• **About this task**
Please restate each entry exactly, without skipping any.

• **Source records**

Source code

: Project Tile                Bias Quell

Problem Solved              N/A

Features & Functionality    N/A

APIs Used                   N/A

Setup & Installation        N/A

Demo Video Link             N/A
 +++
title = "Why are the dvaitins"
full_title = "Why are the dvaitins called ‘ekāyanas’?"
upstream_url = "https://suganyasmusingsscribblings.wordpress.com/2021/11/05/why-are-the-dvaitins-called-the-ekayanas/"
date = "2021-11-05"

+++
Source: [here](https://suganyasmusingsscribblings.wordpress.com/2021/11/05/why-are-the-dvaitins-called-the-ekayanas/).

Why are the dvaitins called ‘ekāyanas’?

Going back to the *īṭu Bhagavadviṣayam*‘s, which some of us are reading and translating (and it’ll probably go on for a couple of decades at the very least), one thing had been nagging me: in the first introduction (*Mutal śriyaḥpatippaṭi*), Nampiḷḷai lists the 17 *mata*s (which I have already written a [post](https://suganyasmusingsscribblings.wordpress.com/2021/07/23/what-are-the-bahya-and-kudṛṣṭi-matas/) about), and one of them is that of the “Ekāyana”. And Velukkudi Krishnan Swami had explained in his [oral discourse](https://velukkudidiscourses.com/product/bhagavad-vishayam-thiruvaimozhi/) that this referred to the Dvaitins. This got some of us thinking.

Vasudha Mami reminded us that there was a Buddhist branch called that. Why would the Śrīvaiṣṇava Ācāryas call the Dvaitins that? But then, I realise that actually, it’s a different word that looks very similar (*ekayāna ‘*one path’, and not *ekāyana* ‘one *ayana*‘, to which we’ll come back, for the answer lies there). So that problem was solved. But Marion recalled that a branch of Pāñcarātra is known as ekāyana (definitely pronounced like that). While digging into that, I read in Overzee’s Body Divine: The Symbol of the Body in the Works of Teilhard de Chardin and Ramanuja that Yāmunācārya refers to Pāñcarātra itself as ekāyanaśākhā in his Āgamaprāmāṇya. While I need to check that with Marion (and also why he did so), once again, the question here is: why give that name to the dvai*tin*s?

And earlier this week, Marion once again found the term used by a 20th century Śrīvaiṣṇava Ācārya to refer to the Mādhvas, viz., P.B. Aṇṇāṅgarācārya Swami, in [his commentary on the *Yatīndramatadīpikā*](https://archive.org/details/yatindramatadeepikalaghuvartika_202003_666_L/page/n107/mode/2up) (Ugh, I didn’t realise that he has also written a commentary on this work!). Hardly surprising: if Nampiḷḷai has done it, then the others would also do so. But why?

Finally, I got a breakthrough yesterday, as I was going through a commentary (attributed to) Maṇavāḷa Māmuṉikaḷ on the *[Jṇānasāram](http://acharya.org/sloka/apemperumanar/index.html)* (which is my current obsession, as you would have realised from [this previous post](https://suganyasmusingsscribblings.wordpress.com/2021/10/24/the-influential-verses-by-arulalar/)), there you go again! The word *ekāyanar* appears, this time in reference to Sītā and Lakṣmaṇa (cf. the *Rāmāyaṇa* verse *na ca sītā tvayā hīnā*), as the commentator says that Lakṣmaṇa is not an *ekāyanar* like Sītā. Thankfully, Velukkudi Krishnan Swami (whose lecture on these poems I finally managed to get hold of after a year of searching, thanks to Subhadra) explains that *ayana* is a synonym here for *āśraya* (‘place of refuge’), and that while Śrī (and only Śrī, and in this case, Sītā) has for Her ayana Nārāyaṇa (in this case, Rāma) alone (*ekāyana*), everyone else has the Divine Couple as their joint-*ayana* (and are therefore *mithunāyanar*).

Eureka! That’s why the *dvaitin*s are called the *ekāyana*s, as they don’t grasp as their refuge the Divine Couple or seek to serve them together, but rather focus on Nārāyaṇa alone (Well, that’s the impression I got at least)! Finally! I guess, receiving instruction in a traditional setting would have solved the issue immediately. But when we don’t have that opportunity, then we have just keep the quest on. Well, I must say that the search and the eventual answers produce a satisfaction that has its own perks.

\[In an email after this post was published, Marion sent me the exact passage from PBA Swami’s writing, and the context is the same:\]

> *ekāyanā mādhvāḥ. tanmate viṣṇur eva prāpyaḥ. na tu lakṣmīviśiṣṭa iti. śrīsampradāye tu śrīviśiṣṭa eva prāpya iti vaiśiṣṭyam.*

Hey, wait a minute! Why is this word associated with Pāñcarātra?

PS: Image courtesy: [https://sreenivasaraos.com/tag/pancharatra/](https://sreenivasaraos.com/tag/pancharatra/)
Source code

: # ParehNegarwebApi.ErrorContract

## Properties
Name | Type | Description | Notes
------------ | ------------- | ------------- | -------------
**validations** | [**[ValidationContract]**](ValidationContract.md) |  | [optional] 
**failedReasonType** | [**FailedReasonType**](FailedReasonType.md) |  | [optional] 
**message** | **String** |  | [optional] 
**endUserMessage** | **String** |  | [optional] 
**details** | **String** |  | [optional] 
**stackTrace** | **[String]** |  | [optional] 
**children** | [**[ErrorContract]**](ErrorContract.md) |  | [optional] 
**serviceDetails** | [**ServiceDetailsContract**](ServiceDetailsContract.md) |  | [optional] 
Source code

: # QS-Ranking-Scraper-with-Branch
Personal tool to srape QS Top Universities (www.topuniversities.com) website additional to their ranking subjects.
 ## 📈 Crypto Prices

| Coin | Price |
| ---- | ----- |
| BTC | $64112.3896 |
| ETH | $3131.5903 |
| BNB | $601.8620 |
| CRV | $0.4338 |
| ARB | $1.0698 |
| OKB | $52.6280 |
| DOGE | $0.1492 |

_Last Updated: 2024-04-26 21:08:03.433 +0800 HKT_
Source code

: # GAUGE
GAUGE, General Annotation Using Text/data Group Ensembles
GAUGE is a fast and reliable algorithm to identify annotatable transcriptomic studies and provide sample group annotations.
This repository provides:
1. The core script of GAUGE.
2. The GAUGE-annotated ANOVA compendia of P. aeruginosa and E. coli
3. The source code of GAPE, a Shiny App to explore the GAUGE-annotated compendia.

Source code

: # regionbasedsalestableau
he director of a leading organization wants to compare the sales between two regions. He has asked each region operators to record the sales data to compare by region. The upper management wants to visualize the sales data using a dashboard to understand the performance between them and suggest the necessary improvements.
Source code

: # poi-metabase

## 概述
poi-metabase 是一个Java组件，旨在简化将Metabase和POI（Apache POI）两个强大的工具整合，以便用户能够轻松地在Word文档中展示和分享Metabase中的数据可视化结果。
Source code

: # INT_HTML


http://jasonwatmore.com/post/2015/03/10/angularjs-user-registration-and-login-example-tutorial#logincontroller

• **Output**
Source code

: Project Tile                Bias Quell

Problem Solved              N/A

Features & Functionality    N/A

APIs Used                   N/A

Setup & Installation        N/A

Demo Video Link             N/A
 +++
title = "Why are the dvaitins"
full_title = "Why are the dvaitins called ‘ekāyanas’?"
upstream_url = "https://suganyasmusingsscribblings.wordpress.com/2021/11/05/why-are-the-dvaitins-called-the-ekayanas/"
date = "2021-11-05"

+++
Source: [here](https://suganyasmusingsscribblings.wordpress.com/2021/11/05/why-are-the-dvaitins-called-the-ekayanas/).

Why are the dvaitins called ‘ekāyanas’?

Going back to the *īṭu Bhagavadviṣayam*‘s, which some of us are reading and translating (and it’ll probably go on for a couple of decades at the very least), one thing had been nagging me: in the first introduction (*Mutal śriyaḥpatippaṭi*), Nampiḷḷai lists the 17 *mata*s (which I have already written a [post](https://suganyasmusingsscribblings.wordpress.com/2021/07/23/what-are-the-bahya-and-kudṛṣṭi-matas/) about), and one of them is that of the “Ekāyana”. And Velukkudi Krishnan Swami had explained in his [oral discourse](https://velukkudidiscourses.com/product/bhagavad-vishayam-thiruvaimozhi/) that this referred to the Dvaitins. This got some of us thinking.

Vasudha Mami reminded us that there was a Buddhist branch called that. Why would the Śrīvaiṣṇava Ācāryas call the Dvaitins that? But then, I realise that actually, it’s a different word that looks very similar (*ekayāna ‘*one path’, and not *ekāyana* ‘one *ayana*‘, to which we’ll come back, for the answer lies there). So that problem was solved. But Marion recalled that a branch of Pāñcarātra is known as ekāyana (definitely pronounced like that). While digging into that, I read in Overzee’s Body Divine: The Symbol of the Body in the Works of Teilhard de Chardin and Ramanuja that Yāmunācārya refers to Pāñcarātra itself as ekāyanaśākhā in his Āgamaprāmāṇya. While I need to check that with Marion (and also why he did so), once again, the question here is: why give that name to the dvai*tin*s?

And earlier this week, Marion once again found the term used by a 20th century Śrīvaiṣṇava Ācārya to refer to the Mādhvas, viz., P.B. Aṇṇāṅgarācārya Swami, in [his commentary on the *Yatīndramatadīpikā*](https://archive.org/details/yatindramatadeepikalaghuvartika_202003_666_L/page/n107/mode/2up) (Ugh, I didn’t realise that he has also written a commentary on this work!). Hardly surprising: if Nampiḷḷai has done it, then the others would also do so. But why?

Finally, I got a breakthrough yesterday, as I was going through a commentary (attributed to) Maṇavāḷa Māmuṉikaḷ on the *[Jṇānasāram](http://acharya.org/sloka/apemperumanar/index.html)* (which is my current obsession, as you would have realised from [this previous post](https://suganyasmusingsscribblings.wordpress.com/2021/10/24/the-influential-verses-by-arulalar/)), there you go again! The word *ekāyanar* appears, this time in reference to Sītā and Lakṣmaṇa (cf. the *Rāmāyaṇa* verse *na ca sītā tvayā hīnā*), as the commentator says that Lakṣmaṇa is not an *ekāyanar* like Sītā. Thankfully, Velukkudi Krishnan Swami (whose lecture on these poems I finally managed to get hold of after a year of searching, thanks to Subhadra) explains that *ayana* is a synonym here for *āśraya* (‘place of refuge’), and that while Śrī (and only Śrī, and in this case, Sītā) has for Her ayana Nārāyaṇa (in this case, Rāma) alone (*ekāyana*), everyone else has the Divine Couple as their joint-*ayana* (and are therefore *mithunāyanar*).

Eureka! That’s why the *dvaitin*s are called the *ekāyana*s, as they don’t grasp as their refuge the Divine Couple or seek to serve them together, but rather focus on Nārāyaṇa alone (Well, that’s the impression I got at least)! Finally! I guess, receiving instruction in a traditional setting would have solved the issue immediately. But when we don’t have that opportunity, then we have just keep the quest on. Well, I must say that the search and the eventual answers produce a satisfaction that has its own perks.

\[In an email after this post was published, Marion sent me the exact passage from PBA Swami’s writing, and the context is the same:\]

> *ekāyanā mādhvāḥ. tanmate viṣṇur eva prāpyaḥ. na tu lakṣmīviśiṣṭa iti. śrīsampradāye tu śrīviśiṣṭa eva prāpya iti vaiśiṣṭyam.*

Hey, wait a minute! Why is this word associated with Pāñcarātra?

PS: Image courtesy: [https://sreenivasaraos.com/tag/pancharatra/](https://sreenivasaraos.com/tag/pancharatra/)
Source code

: # ParehNegarwebApi.ErrorContract

## Properties
Name | Type | Description | Notes
------------ | ------------- | ------------- | -------------
**validations** | [**[ValidationContract]**](ValidationContract.md) |  | [optional] 
**failedReasonType** | [**FailedReasonType**](FailedReasonType.md) |  | [optional] 
**message** | **String** |  | [optional] 
**endUserMessage** | **String** |  | [optional] 
**details** | **String** |  | [optional] 
**stackTrace** | **[String]** |  | [optional] 
**children** | [**[ErrorContract]**](ErrorContract.md) |  | [optional] 
**serviceDetails** | [**ServiceDetailsContract**](ServiceDetailsContract.md) |  | [optional] 
Source code

: # QS-Ranking-Scraper-with-Branch
Personal tool to srape QS Top Universities (www.topuniversities.com) website additional to their ranking subjects.
 ## 📈 Crypto Prices

| Coin | Price |
| ---- | ----- |
| BTC | $64112.3896 |
| ETH | $3131.5903 |
| BNB | $601.8620 |
| CRV | $0.4338 |
| ARB | $1.0698 |
| OKB | $52.6280 |
| DOGE | $0.1492 |

_Last Updated: 2024-04-26 21:08:03.433 +0800 HKT_
Source code

: # GAUGE
GAUGE, General Annotation Using Text/data Group Ensembles
GAUGE is a fast and reliable algorithm to identify annotatable transcriptomic studies and provide sample group annotations.
This repository provides:
1. The core script of GAUGE.
2. The GAUGE-annotated ANOVA compendia of P. aeruginosa and E. coli
3. The source code of GAPE, a Shiny App to explore the GAUGE-annotated compendia.

Source code

: # regionbasedsalestableau
he director of a leading organization wants to compare the sales between two regions. He has asked each region operators to record the sales data to compare by region. The upper management wants to visualize the sales data using a dashboard to understand the performance between them and suggest the necessary improvements.
Source code

: # poi-metabase

## 概述
poi-metabase 是一个Java组件，旨在简化将Metabase和POI（Apache POI）两个强大的工具整合，以便用户能够轻松地在Word文档中展示和分享Metabase中的数据可视化结果。
Source code

: # INT_HTML


http://jasonwatmore.com/post/2015/03/10/angularjs-user-registration-and-login-example-tutorial#logincontroller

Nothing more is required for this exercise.